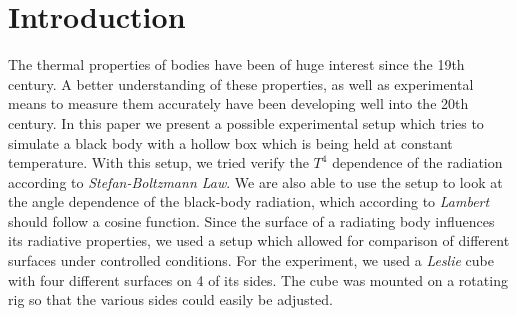\documentclass[a4paper,10pt,twocolumn]{article}
\begin{document}
    \section{Introduction}\label{sec:introdction}
    The thermal properties of bodies have been of huge interest since the 19th century.
    A better understanding of these properties, as well as experimental means to measure them accurately have been developing well into the 20th century.
    In this paper we present a possible experimental setup which tries to simulate a black body with a hollow box which is being held at constant temperature.
    With this setup, we tried verify the $T^4$ dependence of the radiation according to \textit{Stefan-Boltzmann Law}.
    We are also able to use the setup to look at the angle dependence of the black-body radiation, which according to \textit{Lambert} should follow a cosine function.
    Since the surface of a radiating body influences its radiative properties, we used a setup which allowed for comparison of different surfaces under controlled conditions.
    For the experiment, we used a \textit{Leslie} cube with four different surfaces on 4 of its sides.
    The cube was mounted on a rotating rig so that the various sides could easily be adjusted.
    
\end{document}
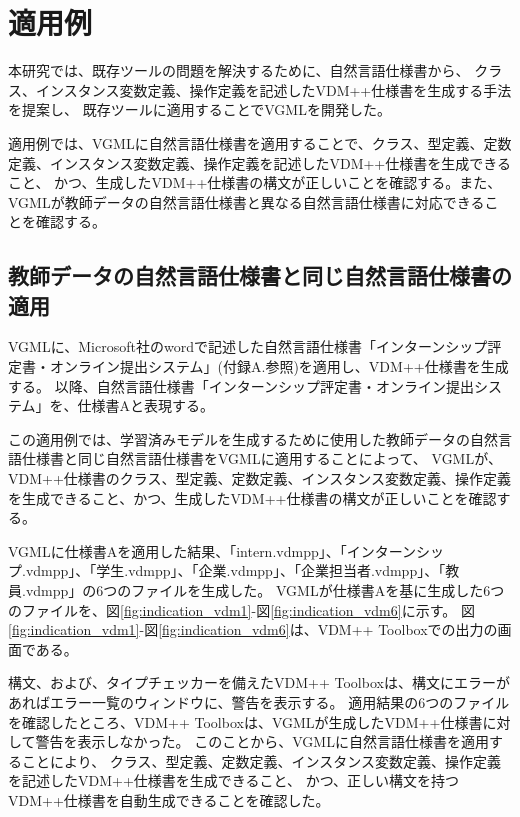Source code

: \chapter{適用例}
\label{cha:Indication}

本研究では、既存ツールの問題を解決するために、自然言語仕様書から、
クラス、インスタンス変数定義、操作定義を記述したVDM++仕様書を生成する手法を提案し、
既存ツールに適用することでVGMLを開発した。

適用例では、VGMLに自然言語仕様書を適用することで、クラス、型定義、定数定義、インスタンス変数定義、操作定義を記述したVDM++仕様書を生成できること、
かつ、生成したVDM++仕様書の構文が正しいことを確認する。また、VGMLが教師データの自然言語仕様書と異なる自然言語仕様書に対応できることを確認する。

\section{教師データの自然言語仕様書と同じ自然言語仕様書の適用}
\label{sec:generate_vdm}

VGMLに、Microsoft社のwordで記述した自然言語仕様書「インターンシップ評定書・オンライン提出システム」(付録A.参照)を適用し、VDM++仕様書を生成する。
以降、自然言語仕様書「インターンシップ評定書・オンライン提出システム」を、仕様書Aと表現する。

この適用例では、学習済みモデルを生成するために使用した教師データの自然言語仕様書と同じ自然言語仕様書をVGMLに適用することによって、
VGMLが、VDM++仕様書のクラス、型定義、定数定義、インスタンス変数定義、操作定義を生成できること、かつ、生成したVDM++仕様書の構文が正しいことを確認する。

VGMLに仕様書Aを適用した結果、「intern.vdmpp」、「インターンシップ.vdmpp」、「学生.vdmpp」、「企業.vdmpp」、「企業担当者.vdmpp」、「教員.vdmpp」の6つのファイルを生成した。
VGMLが仕様書Aを基に生成した6つのファイルを、図\ref{fig:indication_vdm1}-図\ref{fig:indication_vdm6}に示す。
図\ref{fig:indication_vdm1}-図\ref{fig:indication_vdm6}は、VDM++ Toolbox\cite{Tools}での出力の画面である。

構文、および、タイプチェッカーを備えたVDM++ Toolboxは、構文にエラーがあればエラー一覧のウィンドウに、警告を表示する。
適用結果の6つのファイルを確認したところ、VDM++ Toolboxは、VGMLが生成したVDM++仕様書に対して警告を表示しなかった。
このことから、VGMLに自然言語仕様書を適用することにより、
クラス、型定義、定数定義、インスタンス変数定義、操作定義を記述したVDM++仕様書を生成できること、
かつ、正しい構文を持つVDM++仕様書を自動生成できることを確認した。

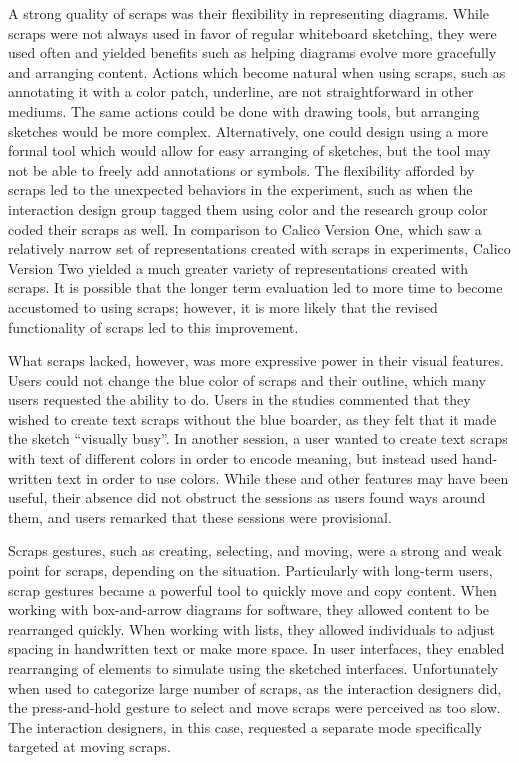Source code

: A strong quality of scraps was their flexibility in representing diagrams. While scraps were not always used in favor of regular whiteboard sketching, they were used often and yielded benefits such as helping diagrams evolve more gracefully and arranging content. Actions which become natural when using scraps, such as annotating it with a color patch, underline, are not straightforward in other mediums. The same actions could be done with drawing tools, but arranging sketches would be more complex. Alternatively, one could design using a more formal tool which would allow for easy arranging of sketches, but the tool may not be able to freely add annotations or symbols. The flexibility afforded by scraps led to the unexpected behaviors in the experiment, such as when the interaction design group tagged them using color and the research group color coded their scraps as well. In comparison to Calico Version One, which saw a relatively narrow set of representations created with scraps in experiments, Calico Version Two yielded a much greater variety of representations created with scraps. It is possible that the longer term evaluation led to more time to become accustomed to using scraps; however, it is more likely that the revised functionality of scraps led to this improvement.

What scraps lacked, however, was more expressive power in their visual features. Users could not change the blue color of scraps and their outline, which many users requested the ability to do. Users in the studies commented that they wished to create text scraps without the blue boarder, as they felt that it made the sketch ``visually busy''. In another session, a user wanted to create text scraps with text of different colors in order to encode meaning, but instead used hand-written text in order to use colors. While these and other features may have been useful, their absence did not obstruct the sessions as users found ways around them, and users remarked that these sessions were provisional.

Scraps gestures, such as creating, selecting, and moving, were a strong and weak point for scraps, depending on the situation. Particularly with long-term users, scrap gestures became a powerful tool to quickly move and copy content. When working with box-and-arrow diagrams for software, they allowed content to be rearranged quickly. When working with lists, they allowed individuals to adjust spacing in handwritten text or make more space. In user interfaces, they enabled rearranging of elements to simulate using the sketched interfaces. Unfortunately when used to categorize large number of scraps, as the interaction designers did, the press-and-hold gesture to select and move scraps were perceived as too slow. The interaction designers, in this case, requested a separate mode specifically targeted at moving scraps.

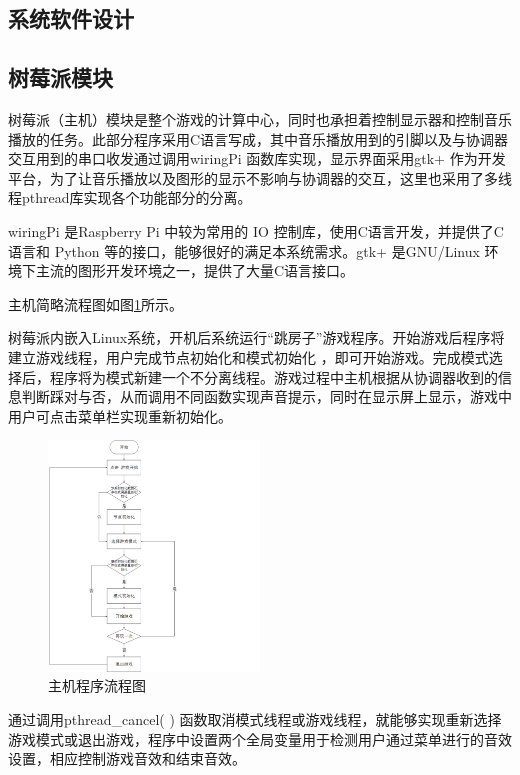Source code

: \begin{spacing}{1.2}
\section{系统软件设计}

\subsection{树莓派模块}
    树莓派（主机）模块是整个游戏的计算中心，同时也承担着控制显示器和控制音乐播放的任务。此部分程序采用C语言写成，其中音乐播放用到的引脚以及与协调器交互用到的串口收发通过调用wiringPi 函数库实现，显示界面采用gtk+ 作为开发平台，为了让音乐播放以及图形的显示不影响与协调器的交互，这里也采用了多线程pthread库实现各个功能部分的分离。

    wiringPi 是Raspberry Pi 中较为常用的 IO 控制库，使用C语言开发，并提供了C语言和 Python 等的接口，能够很好的满足本系统需求。gtk+ 是GNU/Linux 环境下主流的图形开发环境之一，提供了大量C语言接口。

    主机简略流程图如图\ref{fig:liucheng}所示。

    树莓派内嵌入Linux系统，开机后系统运行“跳房子”游戏程序。开始游戏后程序将建立游戏线程，用户完成节点初始化和模式初始化 ，即可开始游戏。完成模式选择后，程序将为模式新建一个不分离线程。游戏过程中主机根据从协调器收到的信息判断踩对与否，从而调用不同函数实现声音提示，同时在显示屏上显示，游戏中用户可点击菜单栏实现重新初始化。
 
\begin{figure}[htb]
    \centering
    {\includegraphics [width=0.5\textwidth]{./image/流程图.png}
    \caption{主机程序流程图}
    \label{fig:liucheng}}
\end{figure}

    通过调用pthread\_cancel( ) 函数取消模式线程或游戏线程，就能够实现重新选择游戏模式或退出游戏，程序中设置两个全局变量用于检测用户通过菜单进行的音效设置，相应控制游戏音效和结束音效。


\end{spacing}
★ ★ ★ ★
[REQUIREMENT] All lines of the records containing "cube" should be shown.

[SOLUTION FOR THIS TASK]
    For the experiment, we used a \textit{Leslie} cube with four different surfaces on 4 of its sides.
    The cube was mounted on a rotating rig so that the various sides could easily be adjusted.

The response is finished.